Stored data
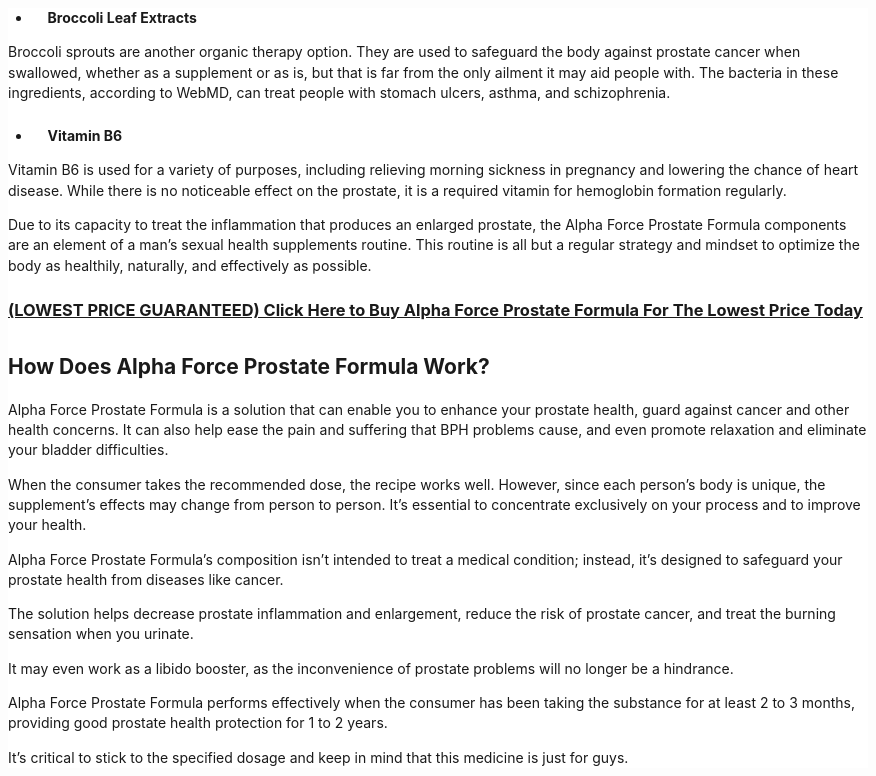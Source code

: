 *       **Broccoli Leaf Extracts**

Broccoli sprouts are another organic therapy option. They are used to safeguard the body against prostate cancer when swallowed, whether as a supplement or as is, but that is far from the only ailment it may aid people with. The bacteria in these ingredients, according to WebMD, can treat people with stomach ulcers, asthma, and schizophrenia.

### 

*       **Vitamin B6**

Vitamin B6 is used for a variety of purposes, including relieving morning sickness in pregnancy and lowering the chance of heart disease. While there is no noticeable effect on the prostate, it is a required vitamin for hemoglobin formation regularly.

  

Due to its capacity to treat the inflammation that produces an enlarged prostate, the Alpha Force Prostate Formula components are an element of a man’s sexual health supplements routine. This routine is all but a regular strategy and mindset to optimize the body as healthily, naturally, and effectively as possible.

### **[(LOWEST PRICE GUARANTEED) Click Here to Buy Alpha Force Prostate Formula For The Lowest Price Today](https://www.glitco.com/get-AlphaForce-prostate)**

**How Does Alpha Force Prostate Formula Work?**
-----------------------------------------------

Alpha Force Prostate Formula is a solution that can enable you to enhance your prostate health, guard against cancer and other health concerns. It can also help ease the pain and suffering that BPH problems cause, and even promote relaxation and eliminate your bladder difficulties.

  

When the consumer takes the recommended dose, the recipe works well. However, since each person’s body is unique, the supplement’s effects may change from person to person. It’s essential to concentrate exclusively on your process and to improve your health.

  

Alpha Force Prostate Formula’s composition isn’t intended to treat a medical condition; instead, it’s designed to safeguard your prostate health from diseases like cancer.

  

The solution helps decrease prostate inflammation and enlargement, reduce the risk of prostate cancer, and treat the burning sensation when you urinate.

  

It may even work as a libido booster, as the inconvenience of prostate problems will no longer be a hindrance.

  

Alpha Force Prostate Formula performs effectively when the consumer has been taking the substance for at least 2 to 3 months, providing good prostate health protection for 1 to 2 years.

  

It’s critical to stick to the specified dosage and keep in mind that this medicine is just for guys.
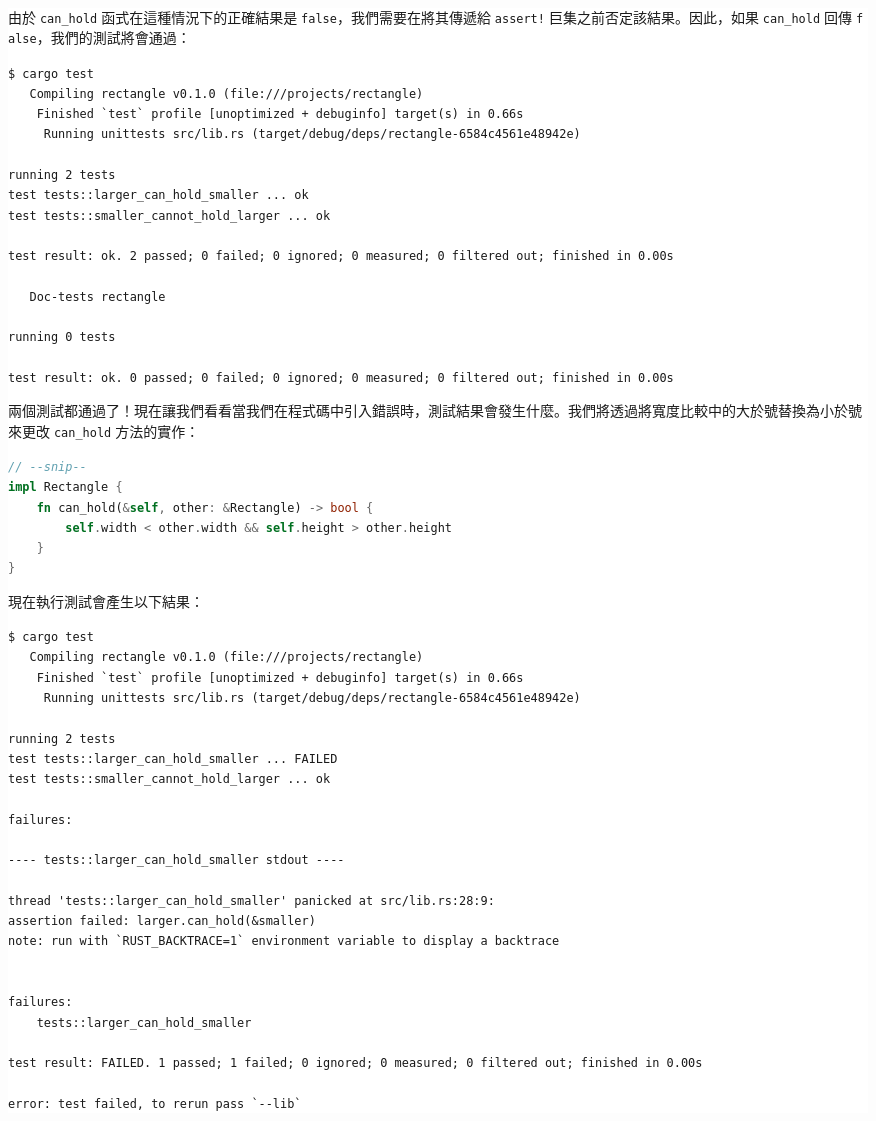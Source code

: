 由於 `can_hold` 函式在這種情況下的正確結果是 `false`，我們需要在將其傳遞給 `assert!` 巨集之前否定該結果。因此，如果 `can_hold` 回傳 `false`，我們的測試將會通過：

```
$ cargo test
   Compiling rectangle v0.1.0 (file:///projects/rectangle)
    Finished `test` profile [unoptimized + debuginfo] target(s) in 0.66s
     Running unittests src/lib.rs (target/debug/deps/rectangle-6584c4561e48942e)

running 2 tests
test tests::larger_can_hold_smaller ... ok
test tests::smaller_cannot_hold_larger ... ok

test result: ok. 2 passed; 0 failed; 0 ignored; 0 measured; 0 filtered out; finished in 0.00s

   Doc-tests rectangle

running 0 tests

test result: ok. 0 passed; 0 failed; 0 ignored; 0 measured; 0 filtered out; finished in 0.00s

```

兩個測試都通過了！現在讓我們看看當我們在程式碼中引入錯誤時，測試結果會發生什麼。我們將透過將寬度比較中的大於號替換為小於號來更改 `can_hold` 方法的實作：

```rust
// --snip--
impl Rectangle {
    fn can_hold(&self, other: &Rectangle) -> bool {
        self.width < other.width && self.height > other.height
    }
}
```

現在執行測試會產生以下結果：

```
$ cargo test
   Compiling rectangle v0.1.0 (file:///projects/rectangle)
    Finished `test` profile [unoptimized + debuginfo] target(s) in 0.66s
     Running unittests src/lib.rs (target/debug/deps/rectangle-6584c4561e48942e)

running 2 tests
test tests::larger_can_hold_smaller ... FAILED
test tests::smaller_cannot_hold_larger ... ok

failures:

---- tests::larger_can_hold_smaller stdout ----

thread 'tests::larger_can_hold_smaller' panicked at src/lib.rs:28:9:
assertion failed: larger.can_hold(&smaller)
note: run with `RUST_BACKTRACE=1` environment variable to display a backtrace


failures:
    tests::larger_can_hold_smaller

test result: FAILED. 1 passed; 1 failed; 0 ignored; 0 measured; 0 filtered out; finished in 0.00s

error: test failed, to rerun pass `--lib`
```

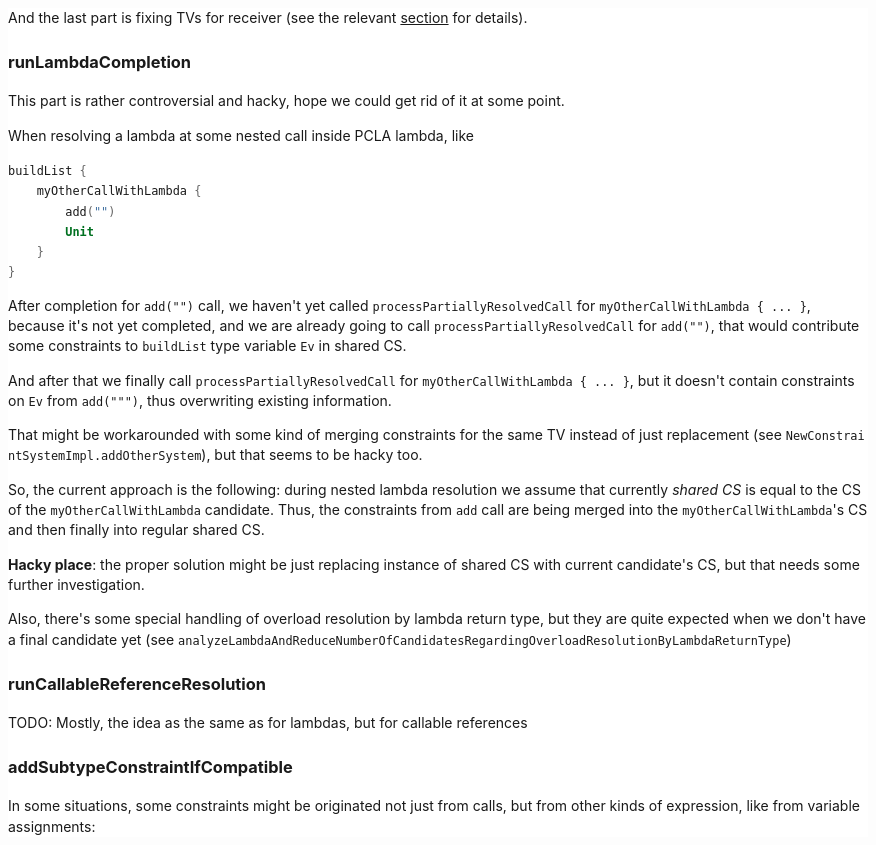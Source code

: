 And the last part is fixing TVs for receiver (see the relevant [section](#on-demand-variable-fixation) for details).

### runLambdaCompletion

This part is rather controversial and hacky, hope we could get rid of it at some point.

When resolving a lambda at some nested call inside PCLA lambda, like

```kotlin
buildList { 
    myOtherCallWithLambda {
        add("") 
        Unit
    }
}
```

After completion for `add("")` call, we haven't yet called `processPartiallyResolvedCall` for `myOtherCallWithLambda { ... }`, 
because it's not yet completed, and we are already going to call `processPartiallyResolvedCall` for `add("")`, that would contribute some
constraints to `buildList` type variable `Ev` in shared CS.

And after that we finally call `processPartiallyResolvedCall` for `myOtherCallWithLambda { ... }`, but it doesn't contain constraints 
on `Ev` from `add(""")`, thus overwriting existing information.

That might be workarounded with some kind of merging constraints for the same TV instead of just replacement 
(see `NewConstraintSystemImpl.addOtherSystem`), but that seems to be hacky too.

So, the current approach is the following: during nested lambda resolution we assume that currently *shared CS* is equal to the CS of the
`myOtherCallWithLambda` candidate. Thus, the constraints from `add` call are being merged into the `myOtherCallWithLambda`'s CS and then 
finally into regular shared CS.

**Hacky place**: the proper solution might be just replacing instance of shared CS with current candidate's CS, but that needs 
some further investigation.

Also, there's some special handling of overload resolution by lambda return type, but they are quite expected when we don't have a final
candidate yet (see `analyzeLambdaAndReduceNumberOfCandidatesRegardingOverloadResolutionByLambdaReturnType`)

### runCallableReferenceResolution

TODO: Mostly, the idea as the same as for lambdas, but for callable references

### addSubtypeConstraintIfCompatible

In some situations, some constraints might be originated not just from calls, but from other kinds of expression, 
like from variable assignments:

# WHAT TO PRODUCE
Match on "result" and report each line of the data above that has it.

# ANSWER SPACE
test result: ok. 2 passed; 0 failed; 0 ignored; 0 measured; 0 filtered out; finished in 0.00s
test result: ok. 0 passed; 0 failed; 0 ignored; 0 measured; 0 filtered out; finished in 0.00s
test result: FAILED. 1 passed; 1 failed; 0 ignored; 0 measured; 0 filtered out; finished in 0.00s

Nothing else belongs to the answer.